6 thoughts on “Reading Franzen’s Freedom

  1. zunguzungu September 29, 2010 / 10:45 pm

    Thanks for this; more to read once I’ve finished the book!

    And here, another post to add to your list!

    Like

  2. Colleen September 29, 2010 / 11:20 pm

    Personally, I’m entirely allergic to books this popular, and it’s not just because as a book-seller I resented having to talk to people literally every day about how amazingly amazing Stieg Larssen’s books are.

    I think that if EVERYONE loves, loves, loves a book something’s gone wrong – likely that the author has sacrificed some important nuances and depth in favour of platitudes masquerading as such. This is based both on snobbish ignorance (I have not read any Franzen novel, no Harry Potters, no Larssens, nor Memoirs of a Geisha, to name just a few) and on my experiences with the few such show-stopping numbers I have read (The Kite Runner, The Lovely Bones, She’s Come Undone).

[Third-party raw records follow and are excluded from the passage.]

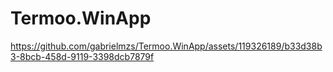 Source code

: # Termoo.WinApp

https://github.com/gabrielmzs/Termoo.WinApp/assets/119326189/b33d38b3-8bcb-458d-9119-3398dcb7879f

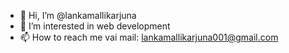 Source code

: - 👋 Hi, I’m @lankamallikarjuna
- 👀 I’m interested in web development
- 📫 How to reach me vai mail: lankamallikarjuna001@gmail.com

<!---
lankamallikarjuna/lankamallikarjuna is a ✨ special ✨ repository because its `README.md` (this file) appears on your GitHub profile.
You can click the Preview link to take a look at your changes.
--->

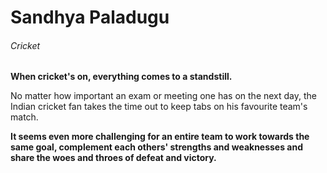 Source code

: # Sandhya Paladugu
###### Cricket

**When cricket's on, everything comes to a standstill.**

No matter how important an exam or meeting one has on the next day, the Indian cricket fan takes the time out to keep tabs on his favourite team's match. 

**It seems even more challenging for an entire team to work towards the same goal, complement each others' strengths and weaknesses and share the woes and throes of defeat and victory.**
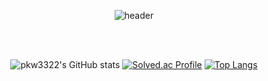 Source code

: <div align="center"> 

![header](https://capsule-render.vercel.app/api?type=waving&color=000000&height=150&section=header&text=pkw3322&fontColor=ffffff&fontSize=70&animation=fadeIn&fontAlignY=55&desc=%20&descAlignY=62&descAlign=62)

 <br/>
 <br/>

![pkw3322's GitHub stats](https://github-readme-stats.vercel.app/api?username=pkw3322&show_icons=true&theme=radical)
[![Solved.ac Profile](http://mazassumnida.wtf/api/v2/generate_badge?boj=pkw3322)](https://solved.ac/pkw3322/)
[![Top Langs](https://github-readme-stats.vercel.app/api/top-langs/?username=pkw3322&layout=compact)](https://github.com/anuraghazra/github-readme-stats)
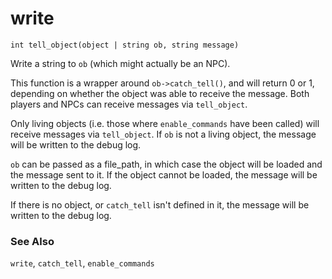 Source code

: # write

`int tell_object(object | string ob, string message)`

Write a string to `ob` (which might actually be an NPC).

This function is a wrapper around `ob->catch_tell()`, and will 
return 0 or 1, depending on whether the object was able to receive the message. 
Both players and NPCs can receive messages via `tell_object`.

Only living objects (i.e. those where `enable_commands` have been called) will
receive messages via `tell_object`. If `ob` is not a living object, the message
will be written to the debug log.

`ob` can be passed as a file_path, in which case the object will be loaded
and the message sent to it. If the object cannot be loaded, the message will
be written to the debug log.

If there is no object, or `catch_tell` isn't defined in it, the message will
be written to the debug log.

### See Also

`write`, `catch_tell`, `enable_commands` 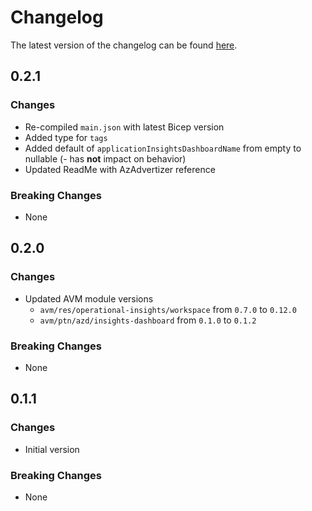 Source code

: # Changelog

The latest version of the changelog can be found [here](https://github.com/Azure/bicep-registry-modules/blob/main/avm/ptn/azd/monitoring/CHANGELOG.md).

## 0.2.1

### Changes

- Re-compiled `main.json` with latest Bicep version
- Added type for `tags`
- Added default of `applicationInsightsDashboardName` from empty to nullable (- has **not** impact on behavior)
- Updated ReadMe with AzAdvertizer reference

### Breaking Changes

- None

## 0.2.0

### Changes

- Updated AVM module versions
  - `avm/res/operational-insights/workspace` from `0.7.0` to `0.12.0`
  - `avm/ptn/azd/insights-dashboard` from `0.1.0` to `0.1.2`

### Breaking Changes

- None

## 0.1.1

### Changes

- Initial version

### Breaking Changes

- None
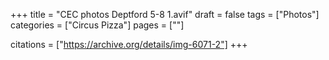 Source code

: +++
title = "CEC photos Deptford 5-8 1.avif"
draft = false
tags = ["Photos"]
categories = ["Circus Pizza"]
pages = [""]

citations = ["https://archive.org/details/img-6071-2"]
+++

    In other words, I’m very happy to have read Steve Donoghue’s scathing post on the Franzen Fracas and not Franzen’s novel itself.

    Like

  3. litlove September 30, 2010 / 4:09 am

    This is a fantastic round-up, Rohan, and thank you for the mention. I’ll be checking all these other bloggers out now as several are unfamiliar to me. The really good thing about a book like Franzen’s is that it gets us all to stretch our interpretative muscles. And there’s no harm in that!

    Like

  4. Rohan Maitzen September 30, 2010 / 7:55 am

    Colleen, part of what I find interesting is precisely that many of these folks don’t “love, love, love” the novel at all, and yet they are still finding it thought-provoking. And I figure it’s about as arbitrary to refuse to read a book because it’s popular as it is to read a book because it’s trendy. Wolf Hall got a lot of attention–and mostly positive, as far as I know, much more universally so than Freedom, and it was wonderful, after all. If the book sounds like the kind of thing I’d be interested in reading, I’ll usually give it a shot.

    Like

  5. Rohan Maitzen September 30, 2010 / 12:12 pm

    I’m starting to sense the same kind of piling on out there for Emma Donoghue’s Room, just btw. This one I may be able to resist, though: I’m skeptical about the praise because I wasn’t very impressed with the two other books of hers I’ve read.

    Like

  6. Maire October 5, 2010 / 4:50 pm

    Thanks for this wonderful roundup! I have to admit that some of these reviews actually make me less curious about it. But I discover some great new blogs!